This book poses two pertinent questions: First, if a European executive order is emerging, how can we empirically see it? Second, if a European executive order is emerging, how can we explain everyday decision-making processes within it? The goal of this book is two-fold: First, it identifies key institutional components of an emergent European executive order. The nucleus of this order is the European Commission. The Commission, however, is increasingly supplemented
by a mushrooming parallel administration of EU-level agencies and EU committees. This book provides fresh empirical survey and interview data on the everyday decision-making behaviour, role perceptions, and identities among European civil servants who participate within these institutions.

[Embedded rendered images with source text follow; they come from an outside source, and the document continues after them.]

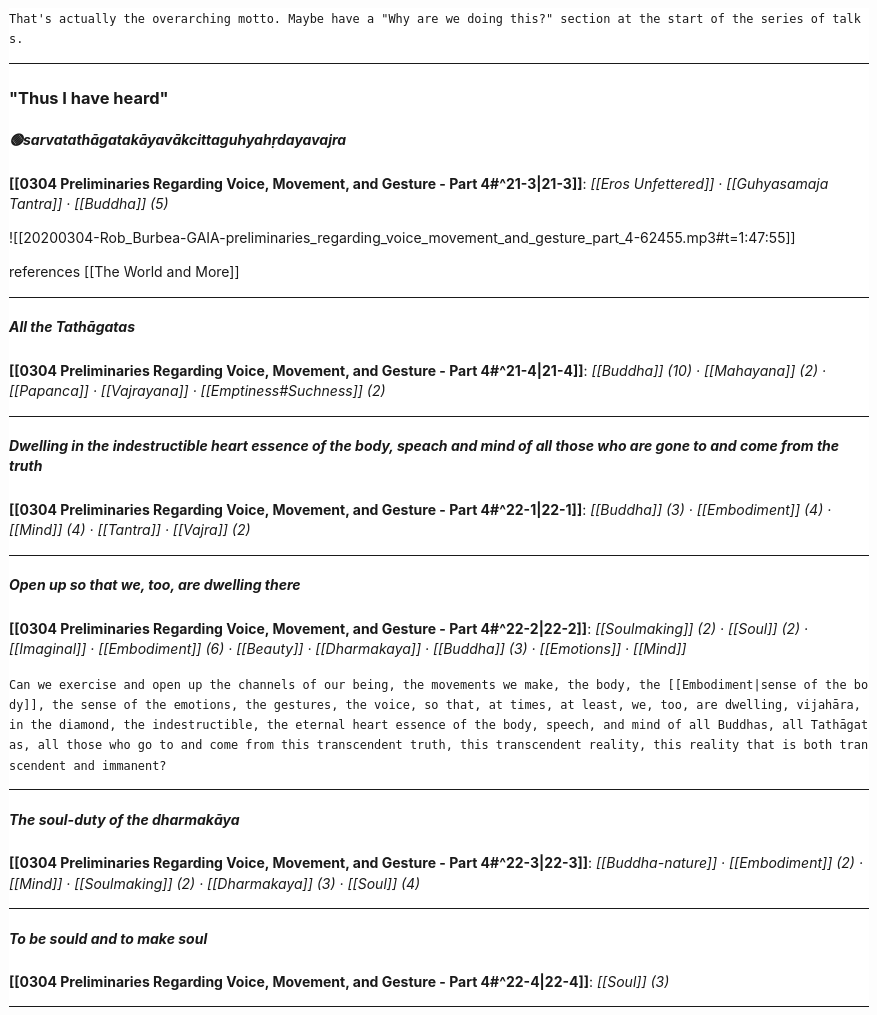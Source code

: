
 ```ad-tip
That's actually the overarching motto. Maybe have a "Why are we doing this?" section at the start of the series of talks.
```

---
### "Thus I have heard"
##### 🟢sarvatathāgatakāyavākcittaguhyahṛdayavajra
<span class="counts">**[[0304 Preliminaries Regarding Voice, Movement, and Gesture - Part 4#^21-3|21-3]]**: _[[Eros Unfettered]] · [[Guhyasamaja Tantra]] · [[Buddha]] (5)_</span>

![[20200304-Rob_Burbea-GAIA-preliminaries_regarding_voice_movement_and_gesture_part_4-62455.mp3#t=1:47:55]]

references [[The World and More]]

---
##### All the Tathāgatas
<span class="counts">**[[0304 Preliminaries Regarding Voice, Movement, and Gesture - Part 4#^21-4|21-4]]**: _[[Buddha]] (10) · [[Mahayana]] (2) · [[Papanca]] · [[Vajrayana]] · [[Emptiness#Suchness]] (2)_</span>

---
##### Dwelling in the indestructible heart essence of the body, speach and mind of all those who are gone to and come from the truth
<span class="counts">**[[0304 Preliminaries Regarding Voice, Movement, and Gesture - Part 4#^22-1|22-1]]**: _[[Buddha]] (3) · [[Embodiment]] (4) · [[Mind]] (4) · [[Tantra]] · [[Vajra]] (2)_</span>

---
##### Open up so that we, too, are dwelling there
<span class="counts">**[[0304 Preliminaries Regarding Voice, Movement, and Gesture - Part 4#^22-2|22-2]]**: _[[Soulmaking]] (2) · [[Soul]] (2) · [[Imaginal]] · [[Embodiment]] (6) · [[Beauty]] · [[Dharmakaya]] · [[Buddha]] (3) · [[Emotions]] · [[Mind]]_</span>

```ad-quote
Can we exercise and open up the channels of our being, the movements we make, the body, the [[Embodiment|sense of the body]], the sense of the emotions, the gestures, the voice, so that, at times, at least, we, too, are dwelling, vijahāra, in the diamond, the indestructible, the eternal heart essence of the body, speech, and mind of all Buddhas, all Tathāgatas, all those who go to and come from this transcendent truth, this transcendent reality, this reality that is both transcendent and immanent? 
```
---
##### The soul-duty of the dharmakāya
<span class="counts">**[[0304 Preliminaries Regarding Voice, Movement, and Gesture - Part 4#^22-3|22-3]]**: _[[Buddha-nature]] · [[Embodiment]] (2) · [[Mind]] · [[Soulmaking]] (2) · [[Dharmakaya]] (3) · [[Soul]] (4)_</span>

---
##### To _be_ sould and to _make_ soul
<span class="counts">**[[0304 Preliminaries Regarding Voice, Movement, and Gesture - Part 4#^22-4|22-4]]**: _[[Soul]] (3)_</span>

---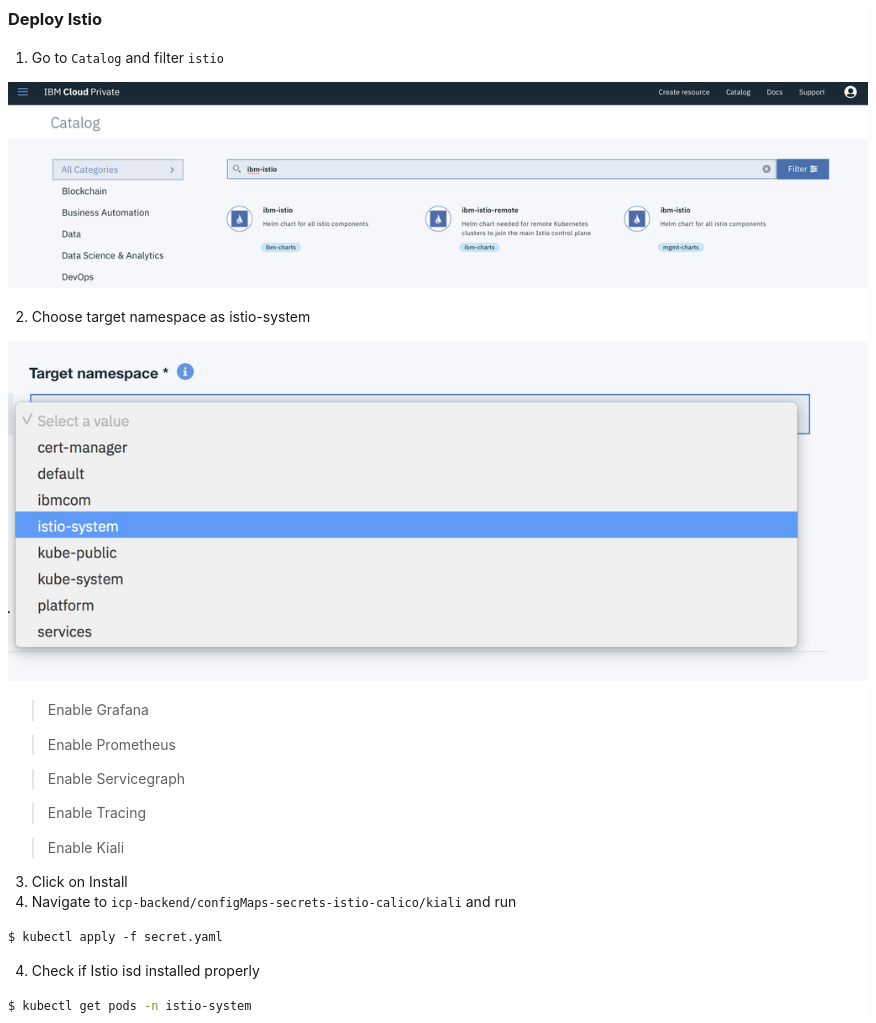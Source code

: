 ### Deploy Istio
1. Go to ```Catalog``` and filter ```istio```

![icp16](icp16.png)

2. Choose target namespace as istio-system

![icp17](icp17.png)

> Enable Grafana

> Enable Prometheus

> Enable Servicegraph

> Enable Tracing

> Enable Kiali

3. Click on Install
4. Navigate to ```icp-backend/configMaps-secrets-istio-calico/kiali``` and run
```
$ kubectl apply -f secret.yaml
```
4. Check if Istio isd installed properly
```sh
$ kubectl get pods -n istio-system
```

Secondly, this book claims and empirically substantiates that an emergent European executive order is a compound executive order balancing a limited set of key decision-making dynamics. One message of this book is that an emergent European executive order consists of a compound set of supranational, departmental, epistemic, and intergovernmental decision-making dynamics. Arguably, a compound European executive order transforms the inherent Westphalian order to the extent that
intergovernmentalism is transcended and supplemented by a multidimensional mix of supranational, departmental and/or epistemic dynamics. This book also theoretically explores conditions under which these decision-making dynamics gain prevalence. It is argued that the decision-making dynamics emerging within an
emergent European executive order are conditioned by the formal organisation of its composite parts and by the patterns of social interaction that emerge among its civil servants. Political processes and political systems can neither be adequately understood nor explained without including the organisational dimension of executive orders.